[EXCERPTED DATA Boundary: Start]

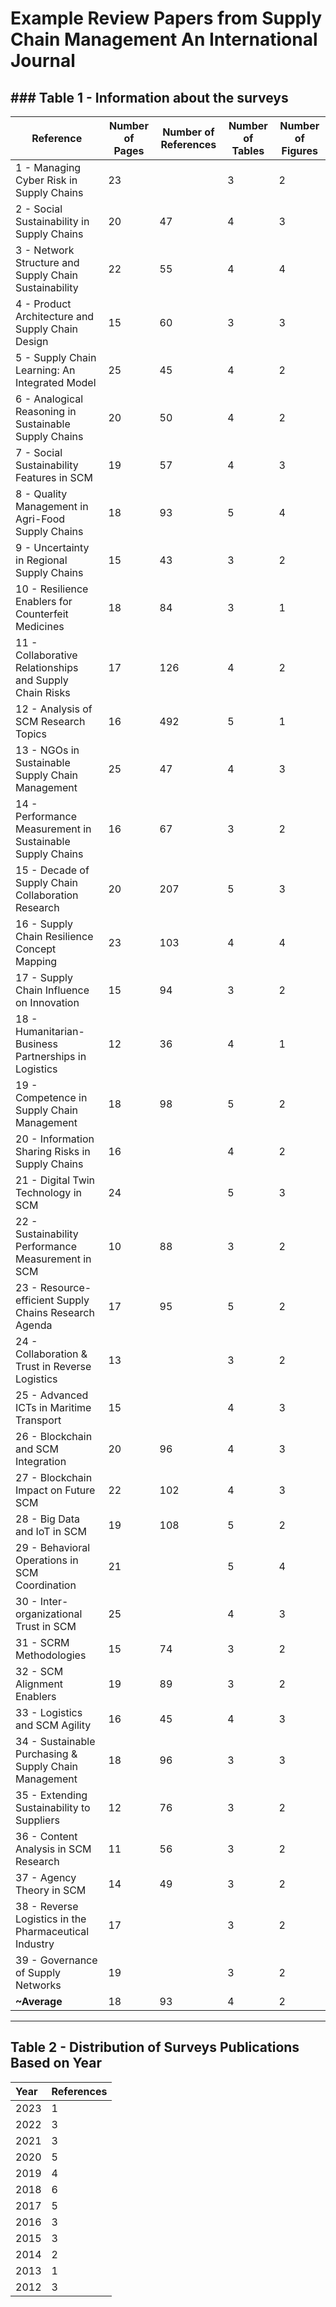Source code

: # Example Review Papers from Supply Chain Management An International Journal 

## ### Table 1 - Information about the surveys

| Reference                                                 | Number of Pages | Number of References | Number of Tables | Number of Figures |
| --------------------------------------------------------- | --------------- | -------------------- | ---------------- | ----------------- |
| 1 - Managing Cyber Risk in Supply Chains                  | 23              |                      | 3                | 2                 |
| 2 - Social Sustainability in Supply Chains                | 20              | 47                   | 4                | 3                 |
| 3 - Network Structure and Supply Chain Sustainability     | 22              | 55                   | 4                | 4                 |
| 4 - Product Architecture and Supply Chain Design          | 15              | 60                   | 3                | 3                 |
| 5 - Supply Chain Learning: An Integrated Model            | 25              | 45                   | 4                | 2                 |
| 6 - Analogical Reasoning in Sustainable Supply Chains     | 20              | 50                   | 4                | 2                 |
| 7 - Social Sustainability Features in SCM                 | 19              | 57                   | 4                | 3                 |
| 8 - Quality Management in Agri-Food Supply Chains         | 18              | 93                   | 5                | 4                 |
| 9 - Uncertainty in Regional Supply Chains                 | 15              | 43                   | 3                | 2                 |
| 10 - Resilience Enablers for Counterfeit Medicines        | 18              | 84                   | 3                | 1                 |
| 11 - Collaborative Relationships and Supply Chain Risks   | 17              | 126                  | 4                | 2                 |
| 12 - Analysis of SCM Research Topics                      | 16              | 492                  | 5                | 1                 |
| 13 - NGOs in Sustainable Supply Chain Management          | 25              | 47                   | 4                | 3                 |
| 14 - Performance Measurement in Sustainable Supply Chains | 16              | 67                   | 3                | 2                 |
| 15 - Decade of Supply Chain Collaboration Research        | 20              | 207                  | 5                | 3                 |
| 16 - Supply Chain Resilience Concept Mapping              | 23              | 103                  | 4                | 4                 |
| 17 - Supply Chain Influence on Innovation                 | 15              | 94                   | 3                | 2                 |
| 18 - Humanitarian-Business Partnerships in Logistics      | 12              | 36                   | 4                | 1                 |
| 19 - Competence in Supply Chain Management                | 18              | 98                   | 5                | 2                 |
| 20 - Information Sharing Risks in Supply Chains           | 16              |                      | 4                | 2                 |
| 21 - Digital Twin Technology in SCM                       | 24              |                      | 5                | 3                 |
| 22 - Sustainability Performance Measurement in SCM        | 10              | 88                   | 3                | 2                 |
| 23 - Resource-efficient Supply Chains Research Agenda     | 17              | 95                   | 5                | 2                 |
| 24 - Collaboration & Trust in Reverse Logistics           | 13              |                      | 3                | 2                 |
| 25 - Advanced ICTs in Maritime Transport                  | 15              |                      | 4                | 3                 |
| 26 - Blockchain and SCM Integration                       | 20              | 96                   | 4                | 3                 |
| 27 - Blockchain Impact on Future SCM                      | 22              | 102                  | 4                | 3                 |
| 28 - Big Data and IoT in SCM                              | 19              | 108                  | 5                | 2                 |
| 29 - Behavioral Operations in SCM Coordination            | 21              |                      | 5                | 4                 |
| 30 - Inter-organizational Trust in SCM                    | 25              |                      | 4                | 3                 |
| 31 - SCRM Methodologies                                   | 15              | 74                   | 3                | 2                 |
| 32 - SCM Alignment Enablers                               | 19              | 89                   | 3                | 2                 |
| 33 - Logistics and SCM Agility                            | 16              | 45                   | 4                | 3                 |
| 34 - Sustainable Purchasing & Supply Chain Management     | 18              | 96                   | 3                | 3                 |
| 35 - Extending Sustainability to Suppliers                | 12              | 76                   | 3                | 2                 |
| 36 - Content Analysis in SCM Research                     | 11              | 56                   | 3                | 2                 |
| 37 - Agency Theory in SCM                                 | 14              | 49                   | 3                | 2                 |
| 38 - Reverse Logistics in the Pharmaceutical Industry     | 17              |                      | 3                | 2                 |
| 39 - Governance of Supply Networks                        | 19              |                      | 3                | 2                 |
| **~Average**                                              | 18              | 93                   | 4                | 2                 |

---

## Table 2 - Distribution of Surveys Publications Based on Year

| Year | References |
| :--- | :--------- |
| 2023 | 1          |
| 2022 | 3          |
| 2021 | 3          |
| 2020 | 5          |
| 2019 | 4          |
| 2018 | 6          |
| 2017 | 5          |
| 2016 | 3          |
| 2015 | 3          |
| 2014 | 2          |
| 2013 | 1          |
| 2012 | 3          |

[EXCERPTED DATA Boundary: End]

- **ABOUT THIS TASK**:
Some lines above may contain the string "Reverse". State how many of them the records have, and nothing more.

- **TASK ANSWER**:
2